Use expectiminimax instead of Minimax when random events affect the outcome and you can model those events with probabilities. Minimax assumes the “other side” chooses the worst possible outcome for you at their turns. That makes sense for an adversary, but not for dice rolls, card draws, probabilistic hits, or randomized spawns. Expectiminimax adds a third node type—CHANCE—and evaluates it by taking an expected value over outcomes. This aligns the search with how the environment actually behaves: not adversarially, but stochastically.

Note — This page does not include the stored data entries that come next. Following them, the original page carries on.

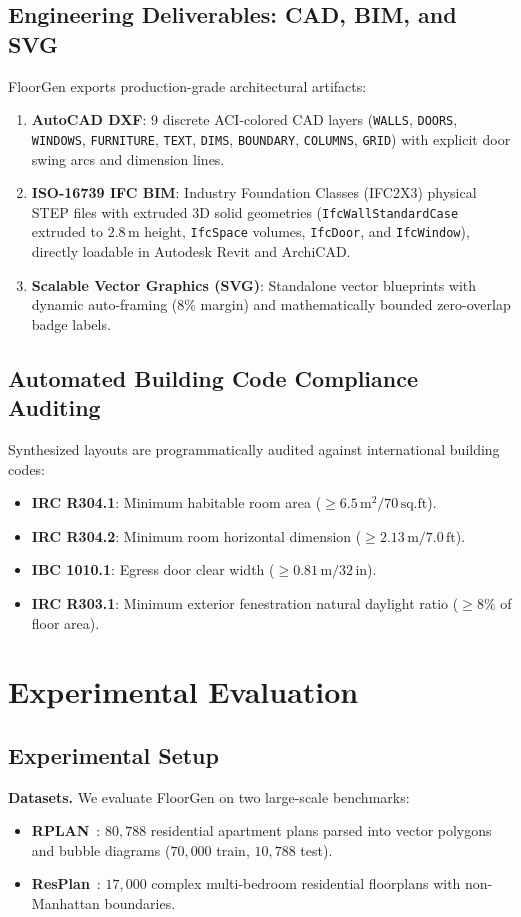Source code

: \documentclass[journal]{IEEEtran}
\begin{document}
\subsection{Engineering Deliverables: CAD, BIM, and SVG}
FloorGen exports production-grade architectural artifacts:
\begin{enumerate}
    \item \textbf{AutoCAD DXF}: 9 discrete ACI-colored CAD layers (\texttt{WALLS}, \texttt{DOORS}, \texttt{WINDOWS}, \texttt{FURNITURE}, \texttt{TEXT}, \texttt{DIMS}, \texttt{BOUNDARY}, \texttt{COLUMNS}, \texttt{GRID}) with explicit door swing arcs and dimension lines.
    \item \textbf{ISO-16739 IFC BIM}: Industry Foundation Classes (IFC2X3) physical STEP files with extruded 3D solid geometries (\texttt{IfcWallStandardCase} extruded to $2.8\,\mathrm{m}$ height, \texttt{IfcSpace} volumes, \texttt{IfcDoor}, and \texttt{IfcWindow}), directly loadable in Autodesk Revit and ArchiCAD.
    \item \textbf{Scalable Vector Graphics (SVG)}: Standalone vector blueprints with dynamic auto-framing (8\% margin) and mathematically bounded zero-overlap badge labels.
\end{enumerate}

\subsection{Automated Building Code Compliance Auditing}
Synthesized layouts are programmatically audited against international building codes:
\begin{itemize}
    \item \textbf{IRC R304.1}: Minimum habitable room area ($\ge 6.5\,\mathrm{m}^2 / 70\,\text{sq.ft}$).
    \item \textbf{IRC R304.2}: Minimum room horizontal dimension ($\ge 2.13\,\mathrm{m} / 7.0\,\text{ft}$).
    \item \textbf{IBC 1010.1}: Egress door clear width ($\ge 0.81\,\mathrm{m} / 32\,\text{in}$).
    \item \textbf{IRC R303.1}: Minimum exterior fenestration natural daylight ratio ($\ge 8\%$ of floor area).
\end{itemize}

\section{Experimental Evaluation}

\subsection{Experimental Setup}
\noindent\textbf{Datasets.} We evaluate FloorGen on two large-scale benchmarks:
\begin{itemize}
    \item \textbf{RPLAN}~\cite{wu2019data}: $80{,}788$ residential apartment plans parsed into vector polygons and bubble diagrams ($70{,}000$ train, $10{,}788$ test).
    \item \textbf{ResPlan}~\cite{abouagour2025resplan}: $17{,}000$ complex multi-bedroom residential floorplans with non-Manhattan boundaries.
\end{itemize}
\end{document}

In implementation terms, you build a tree with MAX nodes (your choices), MIN nodes (opponent choices), and CHANCE nodes (random outcomes). MAX backs up the maximum child value, MIN backs up the minimum, and CHANCE backs up a weighted average: E = Σ p(i) * value(child_i). The probabilities come from game rules (fair die) or a model (hit chance). This makes the tree larger: chance nodes expand branching factor and effectively add levels. It also complicates pruning: classic alpha-beta pruning doesn’t carry over cleanly because an expected value isn’t bounded the same way as min/max. You can still use depth limits, caching, and sampling to manage cost—many practical implementations sample chance outcomes when the outcome space is huge, trading exact expectation for an estimate.
A concrete example: imagine an attack that hits 70% of the time for 10 damage, misses 30% for 0 damage. If you use Minimax and treat “chance” like an adversary, you’ll act as if it always misses, and you’ll avoid good probabilistic moves. Expectiminimax computes 0.7 * value(hit_state) + 0.3 * value(miss_state), which yields more realistic play. This idea also transfers to uncertainty in data-driven systems: if you have uncertainty that is best modeled probabilistically rather than adversarially, you should compute expected utility rather than worst-case utility. In retrieval workflows using Milvus or Zilliz Cloud, you might treat candidate relevance as uncertain and weight outcomes by confidence signals (similarity score, metadata checks, validation passes). When the cost of being wrong is moderate and you care about average performance, expectiminimax-style expectation is often a better fit than Minimax’s worst-case stance.